2. Use of 1- (2-ethoxyphenoxy) -3- ((3-methoxy-4- (2- (4-methylpiperidin-1-yl) ethoxy) benzyl) (methyl) amino) propan-2-ol according to claim 1 for the preparation of a medicament for the prevention and/or treatment of a disease associated with dysfunction of SphK 1.
3. Use according to claim 2, characterized in that: the disease associated with dysfunction of SphK1 is cancer.
4. Use according to claim 2, characterized in that: the disease related to the dysfunction of SphK1 is inflammatory disease.
5. A pharmaceutical composition comprising 1- (2-ethoxyphenoxy) -3- ((3-methoxy-4- (2- (4-methylpiperidin-1-yl) ethoxy) benzyl) (methyl) amino) propan-2-ol of claim 1 and a pharmaceutically acceptable carrier and/or diluent.
6. Use of a composition comprising 1- (2-ethoxyphenoxy) -3- ((3-methoxy-4- (2- (4-methylpiperidin-1-yl) ethoxy) benzyl) (methyl) amino) propan-2-ol in the manufacture of a medicament for the prevention and/or treatment of a disease associated with dysfunction of SphK 1.

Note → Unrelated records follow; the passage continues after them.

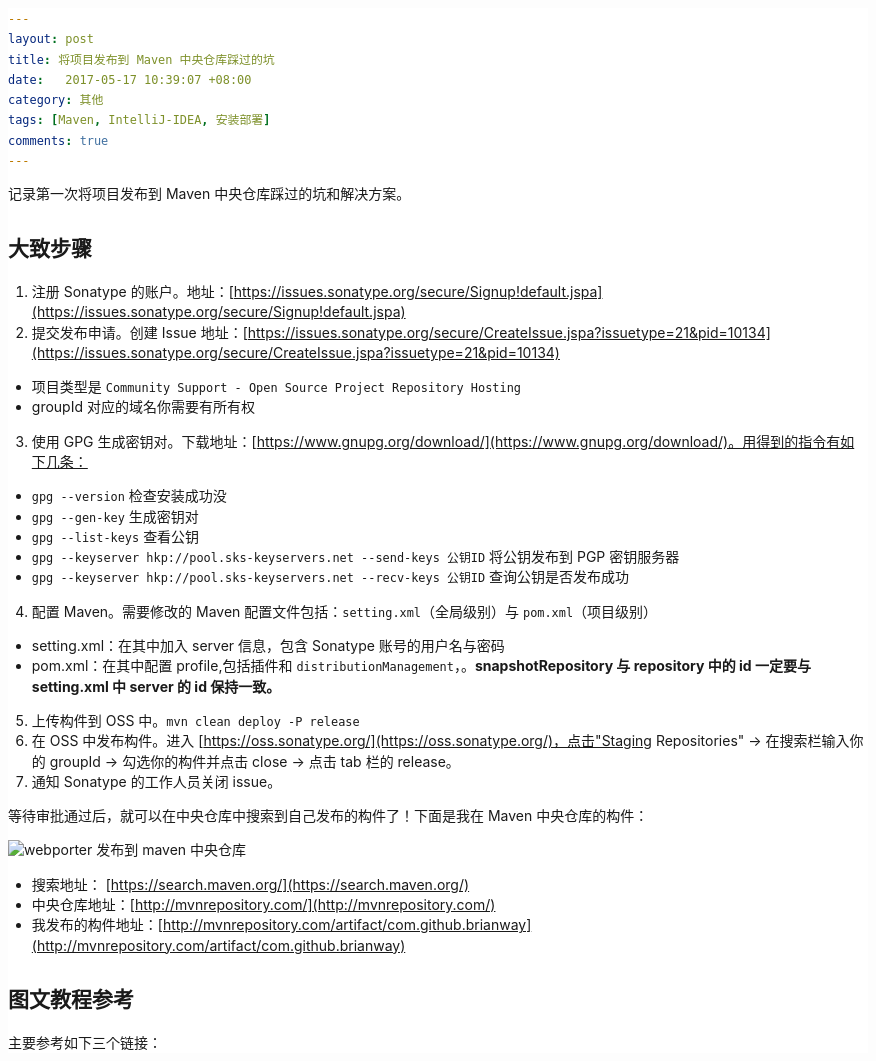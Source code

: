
 ```yaml
---
layout: post
title: 将项目发布到 Maven 中央仓库踩过的坑
date:   2017-05-17 10:39:07 +08:00
category: 其他
tags: [Maven, IntelliJ-IDEA, 安装部署]
comments: true
---
```


记录第一次将项目发布到 Maven 中央仓库踩过的坑和解决方案。



## 大致步骤

1. 注册 Sonatype 的账户。地址：[https://issues.sonatype.org/secure/Signup!default.jspa](https://issues.sonatype.org/secure/Signup!default.jspa)
2. 提交发布申请。创建 Issue 地址：[https://issues.sonatype.org/secure/CreateIssue.jspa?issuetype=21&pid=10134](https://issues.sonatype.org/secure/CreateIssue.jspa?issuetype=21&pid=10134)
  - 项目类型是 `Community Support - Open Source Project Repository Hosting`
  - groupId 对应的域名你需要有所有权
3. 使用 GPG 生成密钥对。下载地址：[https://www.gnupg.org/download/](https://www.gnupg.org/download/)。用得到的指令有如下几条：
  - `gpg --version` 检查安装成功没
  - `gpg --gen-key` 生成密钥对
  - `gpg --list-keys` 查看公钥
  - `gpg --keyserver hkp://pool.sks-keyservers.net --send-keys 公钥ID` 将公钥发布到 PGP 密钥服务器
  - `gpg --keyserver hkp://pool.sks-keyservers.net --recv-keys 公钥ID` 查询公钥是否发布成功
4. 配置 Maven。需要修改的 Maven 配置文件包括：`setting.xml`（全局级别）与 `pom.xml`（项目级别）
  - setting.xml：在其中加入 server 信息，包含 Sonatype 账号的用户名与密码
  - pom.xml：在其中配置 profile,包括插件和 `distributionManagement`，。**snapshotRepository 与 repository 中的 id 一定要与 setting.xml 中 server 的 id 保持一致。**
5. 上传构件到 OSS 中。`mvn clean deploy -P release`
6. 在 OSS 中发布构件。进入 [https://oss.sonatype.org/](https://oss.sonatype.org/)，点击"Staging Repositories" -> 在搜索栏输入你的 groupId -> 勾选你的构件并点击 close -> 点击 tab 栏的 release。
7. 通知 Sonatype 的工作人员关闭 issue。

等待审批通过后，就可以在中央仓库中搜索到自己发布的构件了！下面是我在 Maven 中央仓库的构件：

![webporter 发布到 maven 中央仓库](http://blog.qiniu.brianway.site/webporter_maven-release-v1.0.png)


- 搜索地址： [https://search.maven.org/](https://search.maven.org/)
- 中央仓库地址：[http://mvnrepository.com/](http://mvnrepository.com/)
- 我发布的构件地址：[http://mvnrepository.com/artifact/com.github.brianway](http://mvnrepository.com/artifact/com.github.brianway)


## 图文教程参考

主要参考如下三个链接：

7. The use of claim 6, wherein: the disease associated with dysfunction of SphK1 is cancer.
8. The use of claim 6, wherein: the disease related to the dysfunction of SphK1 is inflammatory disease.
Application of 1- (2-ethoxyphenoxy) -3- ((3-methoxy-4- (2- (4-methylpiperidin-1-yl) ethoxy) benzyl) (methyl) amino) propan-2-ol in preparing anticancer drugs.
Application of 1- (2-ethoxyphenoxy) -3- ((3-methoxy-4- (2- (4-methylpiperidin-1-yl) ethoxy) benzyl) (methyl) amino) propan-2-ol in preparation of medicines for treating colon cancer.